**What the task requires**
Please state the number of lines in the records below that contain the string "query", and nothing further.

+ + + +

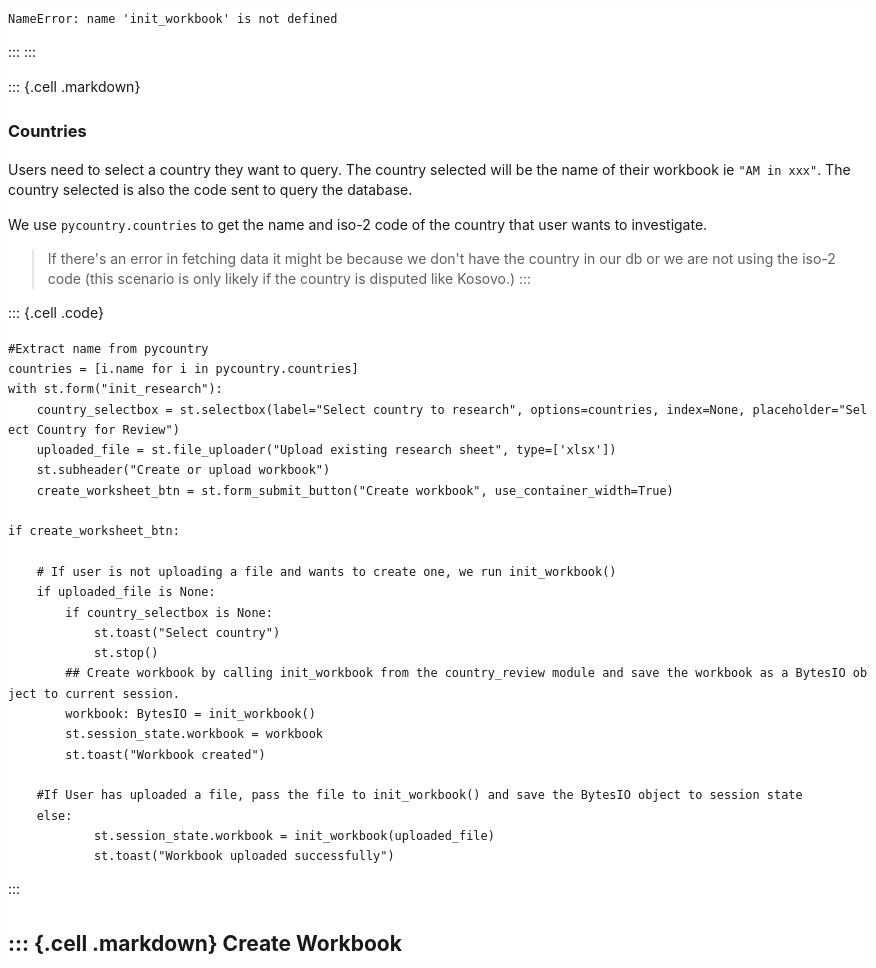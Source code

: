     NameError: name 'init_workbook' is not defined
:::
:::

::: {.cell .markdown}
### Countries

Users need to select a country they want to query. The country selected
will be the name of their workbook ie `"AM in xxx"`. The country
selected is also the code sent to query the database.

We use `pycountry.countries` to get the name and iso-2 code of the
country that user wants to investigate.

> If there\'s an error in fetching data it might be because we don\'t
> have the country in our db or we are not using the iso-2 code (this
> scenario is only likely if the country is disputed like Kosovo.)
:::

::: {.cell .code}
``` {.python}
#Extract name from pycountry
countries = [i.name for i in pycountry.countries]
with st.form("init_research"):
    country_selectbox = st.selectbox(label="Select country to research", options=countries, index=None, placeholder="Select Country for Review")
    uploaded_file = st.file_uploader("Upload existing research sheet", type=['xlsx'])
    st.subheader("Create or upload workbook")
    create_worksheet_btn = st.form_submit_button("Create workbook", use_container_width=True)

if create_worksheet_btn:

    # If user is not uploading a file and wants to create one, we run init_workbook()
    if uploaded_file is None:
        if country_selectbox is None:
            st.toast("Select country")
            st.stop()
        ## Create workbook by calling init_workbook from the country_review module and save the workbook as a BytesIO object to current session.
        workbook: BytesIO = init_workbook()
        st.session_state.workbook = workbook
        st.toast("Workbook created")

    #If User has uploaded a file, pass the file to init_workbook() and save the BytesIO object to session state
    else:
            st.session_state.workbook = init_workbook(uploaded_file)
            st.toast("Workbook uploaded successfully")

```
:::

::: {.cell .markdown}
Create Workbook
---------------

+ + + +

**Answer to this problem**
2